Operation Manual

Wanneer de papierinstellingen voor afdrukken of kopiëren verschillen van de papiergegevens
van de cassette die op het apparaat zijn geregistreerd:
Voorbeeld:
Papierinstelling voor afdrukken of kopiëren: B5
Papiergegevens van de cassette die zijn geregistreerd op het apparaat: A4
Wanneer u begint met afdrukken of kopiëren, wordt er een bericht weergegeven.

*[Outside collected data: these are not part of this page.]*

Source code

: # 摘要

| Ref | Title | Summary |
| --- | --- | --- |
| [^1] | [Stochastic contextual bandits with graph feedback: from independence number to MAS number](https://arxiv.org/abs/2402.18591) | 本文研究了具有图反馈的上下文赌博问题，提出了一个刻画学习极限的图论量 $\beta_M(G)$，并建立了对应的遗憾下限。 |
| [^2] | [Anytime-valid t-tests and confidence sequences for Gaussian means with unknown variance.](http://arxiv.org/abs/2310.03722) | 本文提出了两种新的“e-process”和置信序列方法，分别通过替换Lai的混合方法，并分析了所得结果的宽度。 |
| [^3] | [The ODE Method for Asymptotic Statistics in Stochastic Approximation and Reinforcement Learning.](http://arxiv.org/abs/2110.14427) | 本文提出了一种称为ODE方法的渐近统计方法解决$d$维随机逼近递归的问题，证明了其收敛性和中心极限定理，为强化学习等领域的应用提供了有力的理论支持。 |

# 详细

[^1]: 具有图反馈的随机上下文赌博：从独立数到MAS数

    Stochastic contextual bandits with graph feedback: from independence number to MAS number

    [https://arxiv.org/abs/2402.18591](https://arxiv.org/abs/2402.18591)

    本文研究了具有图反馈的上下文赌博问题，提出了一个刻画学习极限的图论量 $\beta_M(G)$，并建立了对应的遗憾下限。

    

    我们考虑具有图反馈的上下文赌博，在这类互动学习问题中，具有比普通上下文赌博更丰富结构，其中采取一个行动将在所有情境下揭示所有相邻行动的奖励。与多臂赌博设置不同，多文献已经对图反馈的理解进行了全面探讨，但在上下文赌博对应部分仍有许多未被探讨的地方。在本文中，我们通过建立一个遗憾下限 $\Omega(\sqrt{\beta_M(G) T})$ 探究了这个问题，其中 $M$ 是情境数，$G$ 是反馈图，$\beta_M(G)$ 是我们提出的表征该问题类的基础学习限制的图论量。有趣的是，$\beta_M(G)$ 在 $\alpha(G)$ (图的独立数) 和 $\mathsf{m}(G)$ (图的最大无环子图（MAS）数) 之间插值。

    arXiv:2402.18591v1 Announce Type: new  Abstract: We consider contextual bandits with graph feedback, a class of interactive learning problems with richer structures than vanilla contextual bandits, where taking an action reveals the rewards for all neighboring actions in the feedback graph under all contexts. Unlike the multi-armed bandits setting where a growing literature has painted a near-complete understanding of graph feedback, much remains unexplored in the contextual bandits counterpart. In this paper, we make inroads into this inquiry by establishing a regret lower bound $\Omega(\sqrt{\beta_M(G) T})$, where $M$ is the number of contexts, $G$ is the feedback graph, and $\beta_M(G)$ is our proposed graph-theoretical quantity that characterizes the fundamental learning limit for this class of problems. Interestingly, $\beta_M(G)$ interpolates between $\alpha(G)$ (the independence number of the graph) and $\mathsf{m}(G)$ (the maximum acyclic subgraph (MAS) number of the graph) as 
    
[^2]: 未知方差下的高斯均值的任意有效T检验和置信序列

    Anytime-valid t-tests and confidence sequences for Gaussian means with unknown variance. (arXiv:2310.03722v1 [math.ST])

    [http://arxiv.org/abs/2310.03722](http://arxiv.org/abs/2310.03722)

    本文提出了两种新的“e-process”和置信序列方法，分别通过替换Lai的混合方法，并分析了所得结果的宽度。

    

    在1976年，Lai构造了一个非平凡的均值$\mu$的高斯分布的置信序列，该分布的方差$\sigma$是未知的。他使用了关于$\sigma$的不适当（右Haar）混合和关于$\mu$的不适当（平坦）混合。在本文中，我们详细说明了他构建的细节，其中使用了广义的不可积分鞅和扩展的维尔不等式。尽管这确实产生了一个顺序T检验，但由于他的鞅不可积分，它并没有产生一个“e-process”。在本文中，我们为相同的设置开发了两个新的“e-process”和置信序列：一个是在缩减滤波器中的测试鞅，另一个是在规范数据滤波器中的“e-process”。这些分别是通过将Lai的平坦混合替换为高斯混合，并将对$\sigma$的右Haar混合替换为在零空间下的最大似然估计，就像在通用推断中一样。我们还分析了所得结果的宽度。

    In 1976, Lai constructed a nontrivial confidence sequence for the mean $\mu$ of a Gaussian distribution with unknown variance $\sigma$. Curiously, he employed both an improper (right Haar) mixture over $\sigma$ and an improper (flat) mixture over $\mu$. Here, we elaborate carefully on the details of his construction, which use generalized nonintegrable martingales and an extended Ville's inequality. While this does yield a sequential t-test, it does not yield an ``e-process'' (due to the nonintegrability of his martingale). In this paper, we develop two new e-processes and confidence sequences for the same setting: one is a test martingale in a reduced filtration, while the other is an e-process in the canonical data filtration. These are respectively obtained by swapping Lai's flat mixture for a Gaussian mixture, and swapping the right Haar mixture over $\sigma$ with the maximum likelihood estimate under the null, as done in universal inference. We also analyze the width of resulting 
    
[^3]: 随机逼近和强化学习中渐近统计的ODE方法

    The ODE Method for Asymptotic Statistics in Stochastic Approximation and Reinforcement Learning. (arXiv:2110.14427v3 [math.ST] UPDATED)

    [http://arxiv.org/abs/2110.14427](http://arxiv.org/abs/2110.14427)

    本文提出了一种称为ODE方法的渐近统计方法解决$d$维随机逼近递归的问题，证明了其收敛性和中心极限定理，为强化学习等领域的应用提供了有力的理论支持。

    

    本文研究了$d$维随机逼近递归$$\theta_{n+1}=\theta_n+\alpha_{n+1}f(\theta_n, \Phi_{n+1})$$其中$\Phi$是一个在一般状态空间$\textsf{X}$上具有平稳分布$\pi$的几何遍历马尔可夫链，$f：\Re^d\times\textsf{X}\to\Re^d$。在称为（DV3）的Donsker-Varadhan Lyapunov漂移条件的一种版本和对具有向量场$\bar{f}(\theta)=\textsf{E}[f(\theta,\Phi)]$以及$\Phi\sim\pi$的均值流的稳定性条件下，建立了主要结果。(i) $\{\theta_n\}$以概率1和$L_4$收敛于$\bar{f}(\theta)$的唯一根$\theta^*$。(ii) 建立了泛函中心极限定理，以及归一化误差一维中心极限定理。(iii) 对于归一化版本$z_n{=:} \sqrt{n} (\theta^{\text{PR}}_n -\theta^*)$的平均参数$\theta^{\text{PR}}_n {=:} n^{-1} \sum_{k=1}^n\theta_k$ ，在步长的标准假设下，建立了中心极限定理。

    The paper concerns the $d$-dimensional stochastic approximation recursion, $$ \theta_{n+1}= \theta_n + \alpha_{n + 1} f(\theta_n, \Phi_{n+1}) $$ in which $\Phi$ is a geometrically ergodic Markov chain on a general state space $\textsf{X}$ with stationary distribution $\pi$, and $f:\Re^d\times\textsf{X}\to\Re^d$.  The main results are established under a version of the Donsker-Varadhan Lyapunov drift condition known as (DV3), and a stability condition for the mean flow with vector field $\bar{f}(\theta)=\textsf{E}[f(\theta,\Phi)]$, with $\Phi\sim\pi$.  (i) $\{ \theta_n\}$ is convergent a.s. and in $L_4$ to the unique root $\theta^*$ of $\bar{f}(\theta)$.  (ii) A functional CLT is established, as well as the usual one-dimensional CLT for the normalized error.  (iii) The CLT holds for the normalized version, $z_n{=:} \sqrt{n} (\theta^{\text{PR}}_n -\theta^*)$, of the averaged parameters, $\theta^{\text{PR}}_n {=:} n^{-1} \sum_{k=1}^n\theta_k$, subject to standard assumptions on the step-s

Bevestig het bericht en druk op de knop OK. Wanneer het scherm voor het selecteren van de bewerking
wordt weergegeven, selecteert u een van onderstaande opties.
Opmerking
Afhankelijk van de instellingen van het apparaat worden onderstaande opties misschien niet
weergegeven.
Afdr. met papier in cassette-inst. (Print with paper in cass. settings)
Selecteer deze optie als u wilt afdrukken op papier dat in de cassette geplaatst is, zonder de
papierinstellingen te hoeven wijzigen.
Wanneer de papierinstelling voor afdrukken en kopiëren bijvoorbeeld B5 is en de op het apparaat
geregistreerde papiergegevens van de cassette A4, gebruikt het apparaat de instelling B5 om af te
drukken of te kopiëren op het papier dat in de cassette is geladen.
Vervang het papier en druk af (Replace the paper and print)
Selecteer deze optie als u na het vervangen van het papier in de cassette wilt afdrukken.
Wanneer de papierinstelling voor afdrukken of kopiëren bijvoorbeeld B5 is en de op het apparaat
geregistreerde papiergegevens van de cassette A4, laadt u papier met B5-formaat in de cassette
voordat u begint met afdrukken of kopiëren.